Saved data entries
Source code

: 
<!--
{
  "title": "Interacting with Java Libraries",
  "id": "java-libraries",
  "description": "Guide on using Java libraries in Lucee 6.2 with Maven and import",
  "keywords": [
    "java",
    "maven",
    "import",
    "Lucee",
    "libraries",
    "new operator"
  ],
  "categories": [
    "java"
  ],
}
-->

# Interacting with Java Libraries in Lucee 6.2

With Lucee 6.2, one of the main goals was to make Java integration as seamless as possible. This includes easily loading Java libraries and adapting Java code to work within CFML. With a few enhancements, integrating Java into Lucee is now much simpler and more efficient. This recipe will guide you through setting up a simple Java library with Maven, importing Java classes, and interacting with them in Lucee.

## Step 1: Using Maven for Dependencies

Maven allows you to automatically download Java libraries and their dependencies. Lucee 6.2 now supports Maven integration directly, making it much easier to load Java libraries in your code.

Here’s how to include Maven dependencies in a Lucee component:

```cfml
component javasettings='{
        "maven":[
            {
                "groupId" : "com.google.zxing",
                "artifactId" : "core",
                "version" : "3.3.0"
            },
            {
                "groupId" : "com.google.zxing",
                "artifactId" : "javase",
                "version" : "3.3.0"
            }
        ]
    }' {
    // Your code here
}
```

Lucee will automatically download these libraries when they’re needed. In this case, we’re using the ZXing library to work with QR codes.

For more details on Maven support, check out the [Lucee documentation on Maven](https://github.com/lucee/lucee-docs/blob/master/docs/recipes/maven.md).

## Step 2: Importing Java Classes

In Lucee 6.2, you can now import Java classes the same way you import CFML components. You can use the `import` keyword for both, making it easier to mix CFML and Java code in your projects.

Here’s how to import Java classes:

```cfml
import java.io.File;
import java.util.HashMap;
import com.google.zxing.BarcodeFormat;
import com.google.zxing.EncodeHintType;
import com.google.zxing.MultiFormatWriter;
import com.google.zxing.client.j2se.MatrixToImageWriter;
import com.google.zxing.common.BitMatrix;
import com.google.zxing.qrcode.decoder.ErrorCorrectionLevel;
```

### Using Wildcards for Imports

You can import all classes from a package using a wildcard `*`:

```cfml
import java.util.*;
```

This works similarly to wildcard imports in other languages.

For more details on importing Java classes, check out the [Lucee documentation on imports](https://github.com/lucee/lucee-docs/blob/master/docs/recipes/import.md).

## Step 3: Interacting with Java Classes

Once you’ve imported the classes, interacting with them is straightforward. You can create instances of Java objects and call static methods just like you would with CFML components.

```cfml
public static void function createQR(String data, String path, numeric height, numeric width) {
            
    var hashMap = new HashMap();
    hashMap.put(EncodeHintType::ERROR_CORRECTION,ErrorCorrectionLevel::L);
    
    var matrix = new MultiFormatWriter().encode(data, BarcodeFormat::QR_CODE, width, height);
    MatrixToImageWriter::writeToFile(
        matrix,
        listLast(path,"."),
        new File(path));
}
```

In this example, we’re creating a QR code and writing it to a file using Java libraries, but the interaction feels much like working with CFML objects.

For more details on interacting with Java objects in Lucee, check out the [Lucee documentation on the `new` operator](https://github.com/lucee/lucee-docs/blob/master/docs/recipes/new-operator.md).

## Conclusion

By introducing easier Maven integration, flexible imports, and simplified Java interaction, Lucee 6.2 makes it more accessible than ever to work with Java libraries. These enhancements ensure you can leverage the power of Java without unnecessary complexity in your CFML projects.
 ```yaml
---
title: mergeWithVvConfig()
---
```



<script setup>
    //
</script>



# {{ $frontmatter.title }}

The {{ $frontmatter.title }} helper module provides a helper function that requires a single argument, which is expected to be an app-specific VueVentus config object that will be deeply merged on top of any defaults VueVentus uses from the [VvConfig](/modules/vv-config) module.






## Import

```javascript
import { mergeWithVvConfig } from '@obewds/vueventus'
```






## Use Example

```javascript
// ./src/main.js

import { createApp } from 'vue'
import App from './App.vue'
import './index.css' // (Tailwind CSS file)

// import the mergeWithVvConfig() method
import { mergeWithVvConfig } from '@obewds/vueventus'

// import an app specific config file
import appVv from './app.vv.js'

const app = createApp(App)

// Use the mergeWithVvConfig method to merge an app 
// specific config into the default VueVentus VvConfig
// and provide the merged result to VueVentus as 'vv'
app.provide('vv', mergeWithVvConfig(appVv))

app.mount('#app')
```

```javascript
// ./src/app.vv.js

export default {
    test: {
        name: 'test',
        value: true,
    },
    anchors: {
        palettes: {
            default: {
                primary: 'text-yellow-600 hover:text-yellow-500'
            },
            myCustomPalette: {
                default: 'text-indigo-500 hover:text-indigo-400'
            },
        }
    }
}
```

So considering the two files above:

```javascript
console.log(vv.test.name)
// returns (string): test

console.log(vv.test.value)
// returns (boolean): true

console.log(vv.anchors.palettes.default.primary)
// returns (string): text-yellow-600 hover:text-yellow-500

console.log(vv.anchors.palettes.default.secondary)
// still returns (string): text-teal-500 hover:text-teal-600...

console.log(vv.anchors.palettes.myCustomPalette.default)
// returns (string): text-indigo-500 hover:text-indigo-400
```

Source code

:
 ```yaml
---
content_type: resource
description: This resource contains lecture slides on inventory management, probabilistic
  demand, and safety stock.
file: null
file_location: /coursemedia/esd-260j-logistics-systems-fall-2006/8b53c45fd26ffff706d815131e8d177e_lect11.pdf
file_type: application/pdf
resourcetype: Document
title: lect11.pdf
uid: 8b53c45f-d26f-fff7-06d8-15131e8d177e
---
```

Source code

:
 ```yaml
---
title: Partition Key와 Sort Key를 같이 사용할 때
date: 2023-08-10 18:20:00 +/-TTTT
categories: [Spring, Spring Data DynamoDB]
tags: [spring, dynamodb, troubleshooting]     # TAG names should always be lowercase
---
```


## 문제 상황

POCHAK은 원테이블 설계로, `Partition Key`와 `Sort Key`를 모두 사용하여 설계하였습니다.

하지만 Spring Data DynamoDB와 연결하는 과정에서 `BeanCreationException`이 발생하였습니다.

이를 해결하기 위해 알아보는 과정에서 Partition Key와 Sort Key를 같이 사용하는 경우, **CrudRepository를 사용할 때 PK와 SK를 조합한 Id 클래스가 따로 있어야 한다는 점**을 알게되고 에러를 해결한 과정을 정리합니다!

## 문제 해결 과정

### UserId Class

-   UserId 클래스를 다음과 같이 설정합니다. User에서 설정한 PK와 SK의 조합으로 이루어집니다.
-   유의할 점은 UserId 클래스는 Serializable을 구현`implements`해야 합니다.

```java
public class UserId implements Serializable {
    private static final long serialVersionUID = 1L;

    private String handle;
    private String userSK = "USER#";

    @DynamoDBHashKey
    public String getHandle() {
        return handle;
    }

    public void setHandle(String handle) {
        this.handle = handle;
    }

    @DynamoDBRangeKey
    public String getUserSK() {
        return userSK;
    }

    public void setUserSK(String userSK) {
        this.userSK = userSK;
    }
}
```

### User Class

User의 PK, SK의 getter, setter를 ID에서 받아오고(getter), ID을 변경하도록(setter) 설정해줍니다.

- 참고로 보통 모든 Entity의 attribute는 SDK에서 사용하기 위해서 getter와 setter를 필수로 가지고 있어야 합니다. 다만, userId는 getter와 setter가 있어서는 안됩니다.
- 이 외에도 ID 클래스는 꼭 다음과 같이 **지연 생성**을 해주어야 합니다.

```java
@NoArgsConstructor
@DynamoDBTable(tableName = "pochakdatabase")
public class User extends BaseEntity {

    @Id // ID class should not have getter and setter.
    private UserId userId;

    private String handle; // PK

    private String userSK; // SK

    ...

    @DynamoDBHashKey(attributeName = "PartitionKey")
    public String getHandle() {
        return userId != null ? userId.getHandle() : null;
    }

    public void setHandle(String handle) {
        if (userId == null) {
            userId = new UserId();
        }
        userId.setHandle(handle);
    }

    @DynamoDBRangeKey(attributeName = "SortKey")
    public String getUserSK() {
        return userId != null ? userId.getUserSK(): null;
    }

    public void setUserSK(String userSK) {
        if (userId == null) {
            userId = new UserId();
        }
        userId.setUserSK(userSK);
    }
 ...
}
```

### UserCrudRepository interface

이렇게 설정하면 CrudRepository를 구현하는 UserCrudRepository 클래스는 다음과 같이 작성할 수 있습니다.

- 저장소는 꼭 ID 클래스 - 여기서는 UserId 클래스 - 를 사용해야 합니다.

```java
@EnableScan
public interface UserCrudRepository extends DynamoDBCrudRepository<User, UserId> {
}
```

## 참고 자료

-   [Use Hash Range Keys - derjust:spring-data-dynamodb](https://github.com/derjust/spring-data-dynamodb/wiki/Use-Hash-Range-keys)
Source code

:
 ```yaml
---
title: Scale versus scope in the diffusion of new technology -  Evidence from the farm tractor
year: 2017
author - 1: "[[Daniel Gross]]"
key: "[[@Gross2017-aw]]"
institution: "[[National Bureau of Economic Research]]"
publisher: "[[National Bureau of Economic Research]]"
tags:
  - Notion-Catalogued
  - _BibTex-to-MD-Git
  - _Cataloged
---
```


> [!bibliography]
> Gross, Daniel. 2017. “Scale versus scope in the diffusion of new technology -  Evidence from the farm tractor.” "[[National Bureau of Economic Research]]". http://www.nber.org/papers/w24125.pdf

Your goal: Keep to the lines above, from the first one through the line where "Lucee will automatically" appears, and copy them exactly.

Output for this task:
Source code

: 
<!--
{
  "title": "Interacting with Java Libraries",
  "id": "java-libraries",
  "description": "Guide on using Java libraries in Lucee 6.2 with Maven and import",
  "keywords": [
    "java",
    "maven",
    "import",
    "Lucee",
    "libraries",
    "new operator"
  ],
  "categories": [
    "java"
  ],
}
-->

# Interacting with Java Libraries in Lucee 6.2

With Lucee 6.2, one of the main goals was to make Java integration as seamless as possible. This includes easily loading Java libraries and adapting Java code to work within CFML. With a few enhancements, integrating Java into Lucee is now much simpler and more efficient. This recipe will guide you through setting up a simple Java library with Maven, importing Java classes, and interacting with them in Lucee.

## Step 1: Using Maven for Dependencies

Maven allows you to automatically download Java libraries and their dependencies. Lucee 6.2 now supports Maven integration directly, making it much easier to load Java libraries in your code.

Here’s how to include Maven dependencies in a Lucee component:

```cfml
component javasettings='{
        "maven":[
            {
                "groupId" : "com.google.zxing",
                "artifactId" : "core",
                "version" : "3.3.0"
            },
            {
                "groupId" : "com.google.zxing",
                "artifactId" : "javase",
                "version" : "3.3.0"
            }
        ]
    }' {
    // Your code here
}
```

Lucee will automatically download these libraries when they’re needed. In this case, we’re using the ZXing library to work with QR codes.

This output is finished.